ReLU Networks as Switch-Based Linear Systems During SGD Training

Introduction

When we think about the ReLU activation function, the common viewpoint is geometric — it projects the input into a half-space, zeroing out the negative part.

But let’s adopt a more “circuit-like” perspective: treat ReLU as a switch. In the forward pass, each ReLU is either “on” (passing the input through linearly) or “off” (outputting zero).


Forward Pass: Switching Decisions Become Fixed
Once you fix an input sample, the sign pattern at each hidden unit is determined. The state of each ReLU — on or off — is completely known for that forward pass.
At this point, the network reduces to a purely linear mapping:

  • Only the active ReLUs propagate signals.

  • The inactive ones are like open circuits — they disconnect that part of the graph.

For a given input, you can literally write the network as:

y=WL(a)WL1(a)W1(a)xy = W_L^{(a)} W_{L-1}^{(a)} \dots W_1^{(a)} x

where the superscript (a)(a) means “mask out the rows or columns corresponding to inactive ReLUs.”


Backpropagation: Linear System Under Known Switch States
Now comes the key point: during backpropagation, with the switching pattern fixed, you are updating the weights of a completely linear system.
SGD is not “fighting” the nonlinearity — it’s adjusting a set of chained linear maps with known connectivity for this sample.
This means:

  • Gradients flow only through the active subgraph.

  • The weight updates occur along specific active paths from the output back to the input layer.


Low-Magnitude Initialization: Pathway Reinforcement
Suppose you initialize the weights with low magnitude. Early on:

  • The ReLU on/off decisions are somewhat random, often driven by small random deviations in pre-activations.

  • Once a particular pattern happens for a given input, gradients only travel through that pattern.

  • Because the network is linear within that pattern, SGD will strengthen the magnitudes along those active edges.

This has a pathway reinforcement effect:

  • Larger weights along a path increase pre-activations in the same direction for similar inputs in the future.

  • This makes it more likely that the same ReLU states will occur, locking in the same switching pattern.

In other words, the network “commits” to certain active subgraphs early, and those subgraphs tend to persist.


Implications and Hypotheses

  1. Early phase = structure formation
    Training begins by picking and strengthening certain subgraphs based on small random fluctuations and input distribution.

  2. Later phase = fine-tuning linear maps
    Once switching patterns stabilize, the network is effectively training a set of linear systems for each “region” of the input space.

  3. Potential brittleness
    If early pathway choices are suboptimal, they could be reinforced and become harder to change — especially with small learning rates and without mechanisms like dropout or large initialization variance.  Though this scenario is unlikely as large neural networks are known to be dominated by saddle-points, not trapping local minima.

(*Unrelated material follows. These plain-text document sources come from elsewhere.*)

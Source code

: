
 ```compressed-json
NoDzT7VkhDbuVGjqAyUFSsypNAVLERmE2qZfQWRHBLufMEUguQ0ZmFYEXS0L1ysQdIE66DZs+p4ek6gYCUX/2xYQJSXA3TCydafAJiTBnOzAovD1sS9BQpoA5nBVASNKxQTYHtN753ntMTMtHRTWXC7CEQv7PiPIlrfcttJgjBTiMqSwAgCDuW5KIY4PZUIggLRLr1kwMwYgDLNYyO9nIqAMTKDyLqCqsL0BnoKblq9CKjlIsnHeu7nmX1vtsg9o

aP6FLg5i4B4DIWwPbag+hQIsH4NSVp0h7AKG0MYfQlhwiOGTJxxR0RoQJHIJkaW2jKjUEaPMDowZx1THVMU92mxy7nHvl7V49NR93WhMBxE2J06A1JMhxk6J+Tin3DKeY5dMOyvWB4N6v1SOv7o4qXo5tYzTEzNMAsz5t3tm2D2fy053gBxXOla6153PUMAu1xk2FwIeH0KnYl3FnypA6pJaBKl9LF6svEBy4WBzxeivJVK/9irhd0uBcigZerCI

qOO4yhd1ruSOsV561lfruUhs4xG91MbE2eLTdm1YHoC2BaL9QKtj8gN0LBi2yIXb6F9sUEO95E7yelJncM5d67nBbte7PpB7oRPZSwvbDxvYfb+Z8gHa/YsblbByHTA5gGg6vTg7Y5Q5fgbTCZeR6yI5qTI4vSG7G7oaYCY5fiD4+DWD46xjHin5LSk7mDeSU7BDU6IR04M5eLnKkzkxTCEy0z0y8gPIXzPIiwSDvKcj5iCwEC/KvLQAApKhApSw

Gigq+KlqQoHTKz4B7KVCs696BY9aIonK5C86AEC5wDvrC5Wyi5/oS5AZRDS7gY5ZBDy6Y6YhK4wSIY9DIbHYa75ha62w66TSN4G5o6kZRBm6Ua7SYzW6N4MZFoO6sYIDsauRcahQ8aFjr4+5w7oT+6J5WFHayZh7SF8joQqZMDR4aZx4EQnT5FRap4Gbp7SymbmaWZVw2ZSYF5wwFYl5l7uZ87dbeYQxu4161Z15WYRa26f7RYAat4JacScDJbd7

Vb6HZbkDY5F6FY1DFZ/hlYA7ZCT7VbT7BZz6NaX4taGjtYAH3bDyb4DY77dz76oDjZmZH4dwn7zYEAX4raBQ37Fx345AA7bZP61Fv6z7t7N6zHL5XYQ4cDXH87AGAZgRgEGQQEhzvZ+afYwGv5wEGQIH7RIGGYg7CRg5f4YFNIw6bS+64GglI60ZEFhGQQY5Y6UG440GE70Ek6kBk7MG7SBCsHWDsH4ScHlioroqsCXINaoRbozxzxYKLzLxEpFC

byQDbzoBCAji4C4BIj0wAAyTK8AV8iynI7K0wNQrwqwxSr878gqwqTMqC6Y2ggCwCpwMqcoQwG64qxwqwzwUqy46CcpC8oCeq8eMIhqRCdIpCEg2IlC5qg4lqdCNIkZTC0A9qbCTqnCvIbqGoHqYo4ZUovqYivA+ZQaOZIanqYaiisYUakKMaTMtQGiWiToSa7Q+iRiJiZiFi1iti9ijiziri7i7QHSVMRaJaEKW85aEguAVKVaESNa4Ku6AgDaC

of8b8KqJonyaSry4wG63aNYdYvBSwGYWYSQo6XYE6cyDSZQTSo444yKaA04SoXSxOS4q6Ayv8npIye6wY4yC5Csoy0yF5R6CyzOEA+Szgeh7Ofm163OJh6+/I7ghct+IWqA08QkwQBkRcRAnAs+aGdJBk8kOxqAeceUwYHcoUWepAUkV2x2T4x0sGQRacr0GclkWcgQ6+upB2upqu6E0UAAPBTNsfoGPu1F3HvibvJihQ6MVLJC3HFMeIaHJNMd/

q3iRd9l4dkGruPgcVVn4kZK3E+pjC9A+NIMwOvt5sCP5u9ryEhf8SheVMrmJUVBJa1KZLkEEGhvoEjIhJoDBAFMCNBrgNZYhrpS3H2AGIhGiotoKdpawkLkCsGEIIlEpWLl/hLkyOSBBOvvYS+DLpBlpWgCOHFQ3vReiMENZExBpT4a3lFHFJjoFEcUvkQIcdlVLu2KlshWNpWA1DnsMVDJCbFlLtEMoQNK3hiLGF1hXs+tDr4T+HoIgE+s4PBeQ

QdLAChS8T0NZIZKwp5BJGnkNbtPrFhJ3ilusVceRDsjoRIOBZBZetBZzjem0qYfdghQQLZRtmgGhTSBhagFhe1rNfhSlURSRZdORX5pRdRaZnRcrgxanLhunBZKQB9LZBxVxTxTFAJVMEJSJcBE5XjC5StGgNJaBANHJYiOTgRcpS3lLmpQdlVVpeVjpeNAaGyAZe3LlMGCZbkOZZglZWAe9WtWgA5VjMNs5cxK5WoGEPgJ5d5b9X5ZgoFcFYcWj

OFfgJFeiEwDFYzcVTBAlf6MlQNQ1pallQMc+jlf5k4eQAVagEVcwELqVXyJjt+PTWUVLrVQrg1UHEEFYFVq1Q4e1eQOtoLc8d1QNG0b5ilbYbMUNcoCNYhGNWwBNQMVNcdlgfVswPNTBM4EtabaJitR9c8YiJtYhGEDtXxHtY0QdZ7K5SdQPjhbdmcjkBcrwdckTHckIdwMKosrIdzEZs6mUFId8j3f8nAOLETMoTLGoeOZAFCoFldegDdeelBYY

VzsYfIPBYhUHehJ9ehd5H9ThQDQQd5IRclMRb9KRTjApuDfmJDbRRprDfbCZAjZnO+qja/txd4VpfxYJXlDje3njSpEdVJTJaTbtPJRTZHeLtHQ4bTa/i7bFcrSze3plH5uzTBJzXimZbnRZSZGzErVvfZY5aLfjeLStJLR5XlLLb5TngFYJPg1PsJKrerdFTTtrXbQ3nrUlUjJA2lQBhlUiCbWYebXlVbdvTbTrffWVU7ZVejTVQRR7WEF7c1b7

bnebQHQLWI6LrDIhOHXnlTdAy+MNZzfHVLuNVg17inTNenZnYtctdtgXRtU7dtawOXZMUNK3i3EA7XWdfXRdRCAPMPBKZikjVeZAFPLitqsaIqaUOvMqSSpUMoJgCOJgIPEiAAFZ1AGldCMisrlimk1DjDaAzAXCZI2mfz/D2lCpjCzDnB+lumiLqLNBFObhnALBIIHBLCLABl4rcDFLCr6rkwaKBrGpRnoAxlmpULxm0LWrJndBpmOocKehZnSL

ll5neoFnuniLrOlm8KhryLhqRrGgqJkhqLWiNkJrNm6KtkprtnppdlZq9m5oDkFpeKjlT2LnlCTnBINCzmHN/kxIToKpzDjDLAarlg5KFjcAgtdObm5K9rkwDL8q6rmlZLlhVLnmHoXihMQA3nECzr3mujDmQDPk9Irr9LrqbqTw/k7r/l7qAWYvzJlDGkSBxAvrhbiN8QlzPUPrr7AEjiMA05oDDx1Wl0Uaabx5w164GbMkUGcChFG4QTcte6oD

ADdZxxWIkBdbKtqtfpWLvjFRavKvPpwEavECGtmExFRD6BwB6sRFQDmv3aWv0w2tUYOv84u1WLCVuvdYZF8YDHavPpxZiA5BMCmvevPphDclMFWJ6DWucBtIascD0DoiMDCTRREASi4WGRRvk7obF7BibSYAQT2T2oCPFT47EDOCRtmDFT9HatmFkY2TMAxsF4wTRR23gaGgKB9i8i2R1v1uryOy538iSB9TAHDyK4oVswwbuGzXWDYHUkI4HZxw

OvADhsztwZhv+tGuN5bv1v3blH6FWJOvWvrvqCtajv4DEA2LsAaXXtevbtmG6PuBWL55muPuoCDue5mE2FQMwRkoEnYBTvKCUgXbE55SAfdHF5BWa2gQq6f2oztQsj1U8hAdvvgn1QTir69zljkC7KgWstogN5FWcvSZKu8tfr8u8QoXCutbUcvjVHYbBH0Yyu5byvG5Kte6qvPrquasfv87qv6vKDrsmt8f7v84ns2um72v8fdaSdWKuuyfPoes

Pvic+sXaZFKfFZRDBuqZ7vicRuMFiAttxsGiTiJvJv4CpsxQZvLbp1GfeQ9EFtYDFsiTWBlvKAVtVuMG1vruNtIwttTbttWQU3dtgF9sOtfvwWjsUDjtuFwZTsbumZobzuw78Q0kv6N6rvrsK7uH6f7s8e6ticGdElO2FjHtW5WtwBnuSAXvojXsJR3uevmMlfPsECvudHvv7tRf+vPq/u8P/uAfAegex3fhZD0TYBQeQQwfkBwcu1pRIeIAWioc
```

  4. Analogy to decision trees
    Like early splits in a tree that define all downstream decisions, early ReLU states shape the learning trajectory.


Closing Thought
From this perspective, ReLU networks under SGD are not mysterious nonlinear beasts all the time — for each input, they’re piecewise-linear devices whose “wiring diagram” is determined in the forward pass.
SGD then adjusts the linear weights along those wires, often reinforcing the very routing decisions that created those wires in the first place.
This viewpoint could help us better understand phenomena like dead ReLUs, feature map specialization, and training instability in deep sparse-activation regimes.